Improvements | Gapminder

Ask any journalist and they will tell you their purpose:

  • Give voice to the voiceless.
  • Hold the powerful accountable.

Or as Poynter now writes it:

  • Give voice to the voiceless; document the unseen.
  • Hold the powerful accountable, especially those who hold power over free speech and expression.

This is interpreted as finding something that someone views as wrong (hence, awful) or finding someone that is oppressed and then criticizing their oppressor.

The result is the media mostly finds things wrong – and rarely to never finds anything that is right.

We are bombarded with creative story telling informing us the world is awful and everything is terrible.

It is no surprise that anxiety and depression have skyrocketed among the young who been taught to believe everything they are told and not to question (to at least avoid being canceled).

The media is presenting a world view that is warped and wrong.

Over several months I began summarizing various stories in the media about Americans who have moved abroad. The stories follow a formula:

  • America is awful <insert reasons>
  • This person or couple moved to <this country> where everything is wonderful.
  • And often times “found love” (the romance angle).

Nearly every story about Americans moving abroad is in this format. Don’t believe it? Go check out my summaries with links to the stories: Immigration: The media myth that Americans can just move abroad for a better life – Coldstreams Travel and Global Thinking

Reading these media stories finds the same message: everything about America is wrong and awful, and America is the worst country in the world. It is so awful, that millions of people give up everything and risk their lives to immigrate across the southern border in pursuit of an awful life in America.

It makes no sense.

Most journalism has become bad story telling by people with English Lit, Creative Writing and history degrees (about 4 out of 5 “journalists” have a humanities or arts degree) who have all been trained to think the same.

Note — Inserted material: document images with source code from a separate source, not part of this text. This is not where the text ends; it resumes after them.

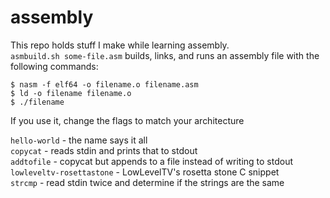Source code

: # assembly

This repo holds stuff I make while learning assembly.<br/>
`asmbuild.sh some-file.asm` builds, links, and runs an assembly file with the following commands:
```
$ nasm -f elf64 -o filename.o filename.asm
$ ld -o filename filename.o
$ ./filename
```
If you use it, change the flags to match your architecture

`hello-world` - the name says it all<br/>
`copycat` - reads stdin and prints that to stdout<br/>
`addtofile` - copycat but appends to a file instead of writing to stdout<br/>
`lowleveltv-rosettastone` - LowLevelTV's rosetta stone C snippet<br/>
`strcmp` - read stdin twice and determine if the strings are the same <br/>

As an aside, a lawyer is trained to think like a lawyer, a doctor is trained to think like a doctor, a nurse is trained to think like a nurse, an engineer is trained to think like an engineer. These specialties are useful on their own, but they lead us to view the world in different ways from others. Reporters are trained to view the world in their own unique way – which seems to be to constantly find something that can be presented as wrong, evil and needs correcting.

The media has become a monoculture of surprisingly elite, mostly young in their 20s, majority female, with degrees in the humanities and arts (about 4 in 5 reporters have degrees in these areas): Media: Who Reports the News? – Social Panic (coldstreams.com)

A surprising number came from upper class to wealthy households, attended prestigious elite universities (unsubsidized costs of attendance in 2023/2024 are typically $250,000 to $350,000). Many study abroad and then go on to $100,000 Masters degrees in journalism or writing – to get jobs with an averaged pay of about $50,000 per year. This makes no economic sense.

The bottom line is that the people who report the news, with the largest audiences, have little in common with the people they write about or the people their writing is intended for.

And they all report that the country, the world, everything is awful, all the time, every day. Every where they look, they find something awful. They are incapable of finding anything good – or even demonstrating the slightest skepticism about how they themselves have been manipulated.